Aim of the exercise> Print the entries in full, word for word, but not the pictures.

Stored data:
==========
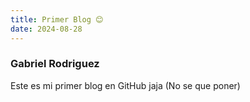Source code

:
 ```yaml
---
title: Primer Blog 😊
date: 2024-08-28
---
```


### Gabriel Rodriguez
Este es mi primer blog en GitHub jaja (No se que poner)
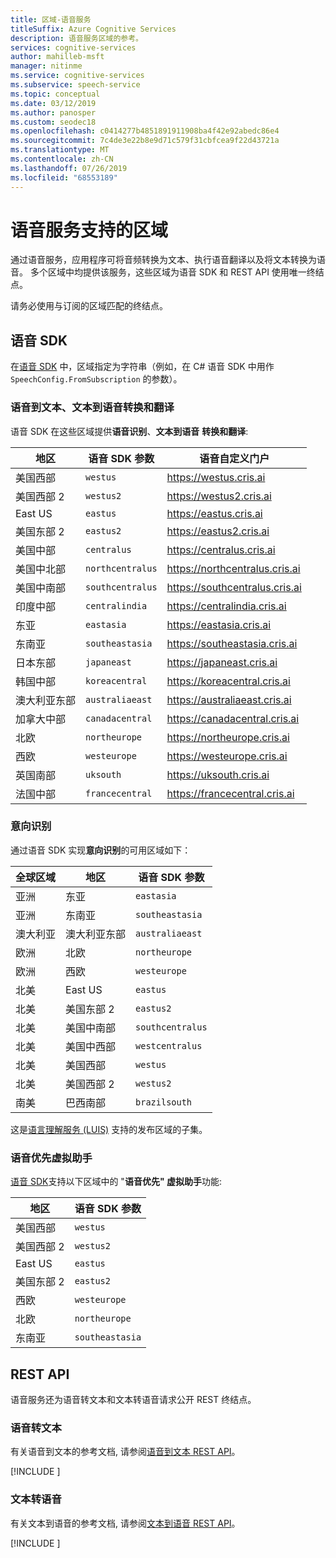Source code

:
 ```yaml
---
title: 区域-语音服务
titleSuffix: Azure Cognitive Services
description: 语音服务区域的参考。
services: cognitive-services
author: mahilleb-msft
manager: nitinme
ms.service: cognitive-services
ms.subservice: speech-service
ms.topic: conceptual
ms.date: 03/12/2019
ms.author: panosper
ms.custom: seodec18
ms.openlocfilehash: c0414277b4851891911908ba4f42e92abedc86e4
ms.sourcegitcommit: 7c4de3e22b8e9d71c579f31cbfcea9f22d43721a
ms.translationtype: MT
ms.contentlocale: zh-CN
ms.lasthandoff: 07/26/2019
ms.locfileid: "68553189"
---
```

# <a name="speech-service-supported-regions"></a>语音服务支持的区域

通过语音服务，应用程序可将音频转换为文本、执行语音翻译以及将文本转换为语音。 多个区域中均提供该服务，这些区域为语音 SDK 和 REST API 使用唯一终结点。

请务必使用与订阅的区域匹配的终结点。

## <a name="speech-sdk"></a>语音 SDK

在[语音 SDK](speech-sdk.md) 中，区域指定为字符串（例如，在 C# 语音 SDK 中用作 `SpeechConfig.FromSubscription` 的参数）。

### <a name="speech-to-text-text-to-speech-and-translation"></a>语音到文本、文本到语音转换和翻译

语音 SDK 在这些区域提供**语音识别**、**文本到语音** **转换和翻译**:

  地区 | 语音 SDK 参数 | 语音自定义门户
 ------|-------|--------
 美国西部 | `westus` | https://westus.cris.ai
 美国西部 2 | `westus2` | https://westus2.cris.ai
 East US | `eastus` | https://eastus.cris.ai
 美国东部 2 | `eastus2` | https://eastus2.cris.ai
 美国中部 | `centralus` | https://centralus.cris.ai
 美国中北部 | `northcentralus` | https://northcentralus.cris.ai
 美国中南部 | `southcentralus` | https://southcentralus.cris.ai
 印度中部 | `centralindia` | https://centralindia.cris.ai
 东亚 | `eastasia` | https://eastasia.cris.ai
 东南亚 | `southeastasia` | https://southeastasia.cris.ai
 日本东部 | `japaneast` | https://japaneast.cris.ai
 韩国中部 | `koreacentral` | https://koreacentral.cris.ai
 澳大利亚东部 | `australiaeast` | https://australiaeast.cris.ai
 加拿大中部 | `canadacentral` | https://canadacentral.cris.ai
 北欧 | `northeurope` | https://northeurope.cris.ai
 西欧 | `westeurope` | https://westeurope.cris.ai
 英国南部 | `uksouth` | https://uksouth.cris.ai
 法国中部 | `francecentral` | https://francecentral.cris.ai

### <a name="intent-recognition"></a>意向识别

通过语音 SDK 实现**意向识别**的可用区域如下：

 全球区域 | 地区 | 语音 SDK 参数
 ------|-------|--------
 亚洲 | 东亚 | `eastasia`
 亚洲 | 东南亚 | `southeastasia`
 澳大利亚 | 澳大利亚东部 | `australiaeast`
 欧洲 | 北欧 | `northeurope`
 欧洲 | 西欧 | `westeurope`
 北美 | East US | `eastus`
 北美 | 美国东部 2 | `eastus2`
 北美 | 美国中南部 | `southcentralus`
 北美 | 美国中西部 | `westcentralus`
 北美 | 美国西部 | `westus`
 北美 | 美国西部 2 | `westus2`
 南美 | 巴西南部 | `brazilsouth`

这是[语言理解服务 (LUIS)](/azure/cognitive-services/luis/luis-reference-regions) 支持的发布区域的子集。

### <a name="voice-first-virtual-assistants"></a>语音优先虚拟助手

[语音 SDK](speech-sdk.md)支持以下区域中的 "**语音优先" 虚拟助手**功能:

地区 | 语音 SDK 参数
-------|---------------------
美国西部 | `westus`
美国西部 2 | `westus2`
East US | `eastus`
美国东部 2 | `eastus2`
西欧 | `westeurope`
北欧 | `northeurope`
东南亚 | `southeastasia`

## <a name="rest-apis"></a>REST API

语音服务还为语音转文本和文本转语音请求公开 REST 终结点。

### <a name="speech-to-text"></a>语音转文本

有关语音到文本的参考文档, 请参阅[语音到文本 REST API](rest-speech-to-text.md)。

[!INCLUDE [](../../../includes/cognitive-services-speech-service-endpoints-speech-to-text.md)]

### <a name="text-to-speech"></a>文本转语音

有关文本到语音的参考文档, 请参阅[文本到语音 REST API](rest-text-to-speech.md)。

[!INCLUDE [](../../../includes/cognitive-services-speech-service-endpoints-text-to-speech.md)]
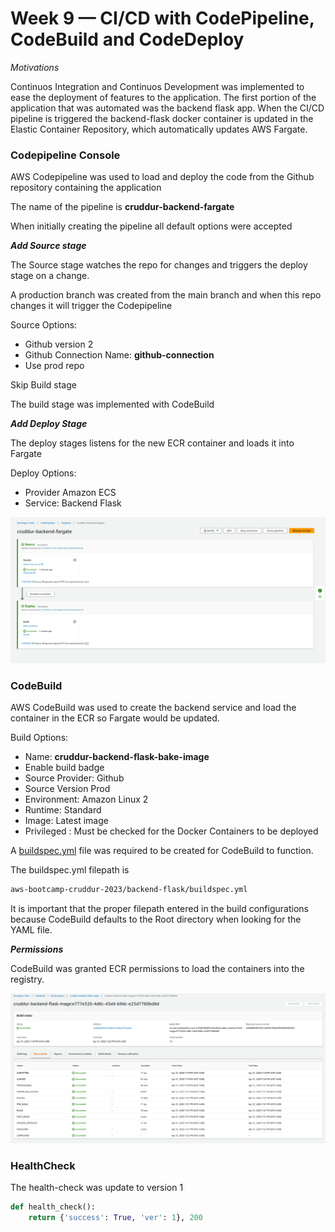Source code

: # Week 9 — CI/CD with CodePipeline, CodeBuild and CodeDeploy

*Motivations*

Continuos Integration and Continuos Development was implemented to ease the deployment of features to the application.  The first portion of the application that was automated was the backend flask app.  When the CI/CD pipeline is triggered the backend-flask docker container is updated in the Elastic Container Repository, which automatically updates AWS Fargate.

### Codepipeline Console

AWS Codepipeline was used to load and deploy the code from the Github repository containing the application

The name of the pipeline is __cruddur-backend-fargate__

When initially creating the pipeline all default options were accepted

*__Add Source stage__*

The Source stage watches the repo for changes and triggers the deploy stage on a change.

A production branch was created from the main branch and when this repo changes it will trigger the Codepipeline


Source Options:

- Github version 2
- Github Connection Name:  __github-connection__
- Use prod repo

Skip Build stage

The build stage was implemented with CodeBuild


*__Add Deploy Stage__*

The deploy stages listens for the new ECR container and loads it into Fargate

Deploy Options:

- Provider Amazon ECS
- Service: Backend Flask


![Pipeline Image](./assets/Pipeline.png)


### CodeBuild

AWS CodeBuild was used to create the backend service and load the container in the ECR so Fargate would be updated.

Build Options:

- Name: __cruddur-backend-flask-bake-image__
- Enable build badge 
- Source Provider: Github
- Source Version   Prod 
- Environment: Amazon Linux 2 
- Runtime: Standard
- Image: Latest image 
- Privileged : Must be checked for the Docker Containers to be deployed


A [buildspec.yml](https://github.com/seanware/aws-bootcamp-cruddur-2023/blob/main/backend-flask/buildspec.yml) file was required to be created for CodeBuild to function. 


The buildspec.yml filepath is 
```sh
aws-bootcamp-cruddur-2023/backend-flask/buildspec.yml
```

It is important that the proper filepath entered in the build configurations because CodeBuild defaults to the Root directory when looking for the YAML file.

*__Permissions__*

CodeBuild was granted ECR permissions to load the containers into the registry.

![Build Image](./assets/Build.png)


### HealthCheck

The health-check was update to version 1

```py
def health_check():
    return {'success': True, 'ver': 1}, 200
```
==========
Task result>
Source code

:
 ```yaml
---
title: Primer Blog 😊
date: 2024-08-28
---
```


### Gabriel Rodriguez
Este es mi primer blog en GitHub jaja (No se que poner)
Source code

:
 ```yaml
---
title: 区域-语音服务
titleSuffix: Azure Cognitive Services
description: 语音服务区域的参考。
services: cognitive-services
author: mahilleb-msft
manager: nitinme
ms.service: cognitive-services
ms.subservice: speech-service
ms.topic: conceptual
ms.date: 03/12/2019
ms.author: panosper
ms.custom: seodec18
ms.openlocfilehash: c0414277b4851891911908ba4f42e92abedc86e4
ms.sourcegitcommit: 7c4de3e22b8e9d71c579f31cbfcea9f22d43721a
ms.translationtype: MT
ms.contentlocale: zh-CN
ms.lasthandoff: 07/26/2019
ms.locfileid: "68553189"
---
```

# <a name="speech-service-supported-regions"></a>语音服务支持的区域

通过语音服务，应用程序可将音频转换为文本、执行语音翻译以及将文本转换为语音。 多个区域中均提供该服务，这些区域为语音 SDK 和 REST API 使用唯一终结点。

请务必使用与订阅的区域匹配的终结点。

## <a name="speech-sdk"></a>语音 SDK

在[语音 SDK](speech-sdk.md) 中，区域指定为字符串（例如，在 C# 语音 SDK 中用作 `SpeechConfig.FromSubscription` 的参数）。

### <a name="speech-to-text-text-to-speech-and-translation"></a>语音到文本、文本到语音转换和翻译

语音 SDK 在这些区域提供**语音识别**、**文本到语音** **转换和翻译**:

  地区 | 语音 SDK 参数 | 语音自定义门户
 ------|-------|--------
 美国西部 | `westus` | https://westus.cris.ai
 美国西部 2 | `westus2` | https://westus2.cris.ai
 East US | `eastus` | https://eastus.cris.ai
 美国东部 2 | `eastus2` | https://eastus2.cris.ai
 美国中部 | `centralus` | https://centralus.cris.ai
 美国中北部 | `northcentralus` | https://northcentralus.cris.ai
 美国中南部 | `southcentralus` | https://southcentralus.cris.ai
 印度中部 | `centralindia` | https://centralindia.cris.ai
 东亚 | `eastasia` | https://eastasia.cris.ai
 东南亚 | `southeastasia` | https://southeastasia.cris.ai
 日本东部 | `japaneast` | https://japaneast.cris.ai
 韩国中部 | `koreacentral` | https://koreacentral.cris.ai
 澳大利亚东部 | `australiaeast` | https://australiaeast.cris.ai
 加拿大中部 | `canadacentral` | https://canadacentral.cris.ai
 北欧 | `northeurope` | https://northeurope.cris.ai
 西欧 | `westeurope` | https://westeurope.cris.ai
 英国南部 | `uksouth` | https://uksouth.cris.ai
 法国中部 | `francecentral` | https://francecentral.cris.ai

### <a name="intent-recognition"></a>意向识别

通过语音 SDK 实现**意向识别**的可用区域如下：

 全球区域 | 地区 | 语音 SDK 参数
 ------|-------|--------
 亚洲 | 东亚 | `eastasia`
 亚洲 | 东南亚 | `southeastasia`
 澳大利亚 | 澳大利亚东部 | `australiaeast`
 欧洲 | 北欧 | `northeurope`
 欧洲 | 西欧 | `westeurope`
 北美 | East US | `eastus`
 北美 | 美国东部 2 | `eastus2`
 北美 | 美国中南部 | `southcentralus`
 北美 | 美国中西部 | `westcentralus`
 北美 | 美国西部 | `westus`
 北美 | 美国西部 2 | `westus2`
 南美 | 巴西南部 | `brazilsouth`

这是[语言理解服务 (LUIS)](/azure/cognitive-services/luis/luis-reference-regions) 支持的发布区域的子集。

### <a name="voice-first-virtual-assistants"></a>语音优先虚拟助手

[语音 SDK](speech-sdk.md)支持以下区域中的 "**语音优先" 虚拟助手**功能:

地区 | 语音 SDK 参数
-------|---------------------
美国西部 | `westus`
美国西部 2 | `westus2`
East US | `eastus`
美国东部 2 | `eastus2`
西欧 | `westeurope`
北欧 | `northeurope`
东南亚 | `southeastasia`

## <a name="rest-apis"></a>REST API

语音服务还为语音转文本和文本转语音请求公开 REST 终结点。

### <a name="speech-to-text"></a>语音转文本

有关语音到文本的参考文档, 请参阅[语音到文本 REST API](rest-speech-to-text.md)。

[!INCLUDE [](../../../includes/cognitive-services-speech-service-endpoints-speech-to-text.md)]

### <a name="text-to-speech"></a>文本转语音

有关文本到语音的参考文档, 请参阅[文本到语音 REST API](rest-text-to-speech.md)。

[!INCLUDE [](../../../includes/cognitive-services-speech-service-endpoints-text-to-speech.md)]
Source code

: # Week 9 — CI/CD with CodePipeline, CodeBuild and CodeDeploy

*Motivations*

Continuos Integration and Continuos Development was implemented to ease the deployment of features to the application.  The first portion of the application that was automated was the backend flask app.  When the CI/CD pipeline is triggered the backend-flask docker container is updated in the Elastic Container Repository, which automatically updates AWS Fargate.

### Codepipeline Console

AWS Codepipeline was used to load and deploy the code from the Github repository containing the application

The name of the pipeline is __cruddur-backend-fargate__

When initially creating the pipeline all default options were accepted

*__Add Source stage__*

The Source stage watches the repo for changes and triggers the deploy stage on a change.

A production branch was created from the main branch and when this repo changes it will trigger the Codepipeline


Source Options:

- Github version 2
- Github Connection Name:  __github-connection__
- Use prod repo

Skip Build stage

The build stage was implemented with CodeBuild


*__Add Deploy Stage__*

The deploy stages listens for the new ECR container and loads it into Fargate

Deploy Options:

- Provider Amazon ECS
- Service: Backend Flask


![Pipeline Image](./assets/Pipeline.png)


### CodeBuild

AWS CodeBuild was used to create the backend service and load the container in the ECR so Fargate would be updated.

Build Options:

- Name: __cruddur-backend-flask-bake-image__
- Enable build badge 
- Source Provider: Github
- Source Version   Prod 
- Environment: Amazon Linux 2 
- Runtime: Standard
- Image: Latest image 
- Privileged : Must be checked for the Docker Containers to be deployed


A [buildspec.yml](https://github.com/seanware/aws-bootcamp-cruddur-2023/blob/main/backend-flask/buildspec.yml) file was required to be created for CodeBuild to function. 


The buildspec.yml filepath is 
```sh
aws-bootcamp-cruddur-2023/backend-flask/buildspec.yml
```

It is important that the proper filepath entered in the build configurations because CodeBuild defaults to the Root directory when looking for the YAML file.

*__Permissions__*

CodeBuild was granted ECR permissions to load the containers into the registry.

![Build Image](./assets/Build.png)


### HealthCheck

The health-check was update to version 1

```py
def health_check():
    return {'success': True, 'ver': 1}, 200
```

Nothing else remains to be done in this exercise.